9.3 SCANTERM: Using C Standard IO

9.3 SCANTERM: Using C Standard I/O

We presented in Chapter 6 the simple SCANTEXT program to scan through a stored string, byte by byte, looking for space characters as separators between words. That program, like many of our other illustrations, had no provision for I/O outside of the debugger.

We will rework the SCANTEXT program to add input and output from the "terminal" (i.e., the keyboard and display), using external calls to standard C library functions (Table 9-1). The new SCANTERM program in Figure 9-3 displays a prompt with puts, obtains a line of input using gets, counts the number of words and the total number of characters, and then prints a summary line containing two embedded numeric fields in decimal radix using printf.

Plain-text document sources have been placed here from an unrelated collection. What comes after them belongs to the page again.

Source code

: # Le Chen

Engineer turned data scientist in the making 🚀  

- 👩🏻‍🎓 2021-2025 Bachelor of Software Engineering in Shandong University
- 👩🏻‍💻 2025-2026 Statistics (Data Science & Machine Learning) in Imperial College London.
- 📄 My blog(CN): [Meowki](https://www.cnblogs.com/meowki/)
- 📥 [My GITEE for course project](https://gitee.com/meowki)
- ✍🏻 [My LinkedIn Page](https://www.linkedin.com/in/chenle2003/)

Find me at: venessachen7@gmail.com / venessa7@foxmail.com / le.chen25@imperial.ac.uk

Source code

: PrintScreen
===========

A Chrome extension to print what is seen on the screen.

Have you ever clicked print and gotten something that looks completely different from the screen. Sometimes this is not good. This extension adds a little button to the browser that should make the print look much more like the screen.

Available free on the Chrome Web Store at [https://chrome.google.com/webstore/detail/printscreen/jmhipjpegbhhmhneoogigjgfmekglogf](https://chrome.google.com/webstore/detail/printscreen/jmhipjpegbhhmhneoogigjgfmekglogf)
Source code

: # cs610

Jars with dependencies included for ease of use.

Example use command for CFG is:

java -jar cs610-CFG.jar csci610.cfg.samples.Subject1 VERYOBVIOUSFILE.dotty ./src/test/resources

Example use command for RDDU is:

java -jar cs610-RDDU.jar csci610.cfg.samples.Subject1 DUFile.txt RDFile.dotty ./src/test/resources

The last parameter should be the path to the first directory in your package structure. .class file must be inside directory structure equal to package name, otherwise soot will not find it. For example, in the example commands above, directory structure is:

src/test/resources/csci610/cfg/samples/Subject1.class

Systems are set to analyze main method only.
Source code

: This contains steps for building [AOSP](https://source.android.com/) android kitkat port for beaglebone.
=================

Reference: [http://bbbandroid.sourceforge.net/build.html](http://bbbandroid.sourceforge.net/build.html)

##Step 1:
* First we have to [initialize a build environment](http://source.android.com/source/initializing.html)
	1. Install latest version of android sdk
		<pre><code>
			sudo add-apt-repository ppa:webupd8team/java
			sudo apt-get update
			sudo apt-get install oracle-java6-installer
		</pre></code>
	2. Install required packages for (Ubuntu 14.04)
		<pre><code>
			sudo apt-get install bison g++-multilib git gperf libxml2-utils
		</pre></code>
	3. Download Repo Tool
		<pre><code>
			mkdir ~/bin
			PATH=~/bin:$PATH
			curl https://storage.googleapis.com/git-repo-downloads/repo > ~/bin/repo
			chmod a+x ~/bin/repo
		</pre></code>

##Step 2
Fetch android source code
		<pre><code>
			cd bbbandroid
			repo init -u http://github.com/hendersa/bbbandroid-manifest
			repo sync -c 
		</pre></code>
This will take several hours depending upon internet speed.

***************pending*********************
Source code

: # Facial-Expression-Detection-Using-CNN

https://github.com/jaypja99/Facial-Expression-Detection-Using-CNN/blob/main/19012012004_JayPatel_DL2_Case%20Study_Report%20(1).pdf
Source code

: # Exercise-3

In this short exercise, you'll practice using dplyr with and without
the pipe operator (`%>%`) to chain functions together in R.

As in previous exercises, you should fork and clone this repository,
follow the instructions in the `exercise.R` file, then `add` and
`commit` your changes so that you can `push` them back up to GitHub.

We encourage you to study SCANTERM carefully, as it employs several useful techniques. We used symbols to facilitate setting up the data segment (e.g., IBUFL) and to identify the space character. Most of the program is composed of one big loop, starting at line and ending just above done. Line-oriented utility programs depend on exception handling by the operating environment to stop what would otherwise be an infinite loop. This program is halted if control-C is entered at the keyboard when gets is called, as Linux and Unix consider control-C to be an error condition for gets.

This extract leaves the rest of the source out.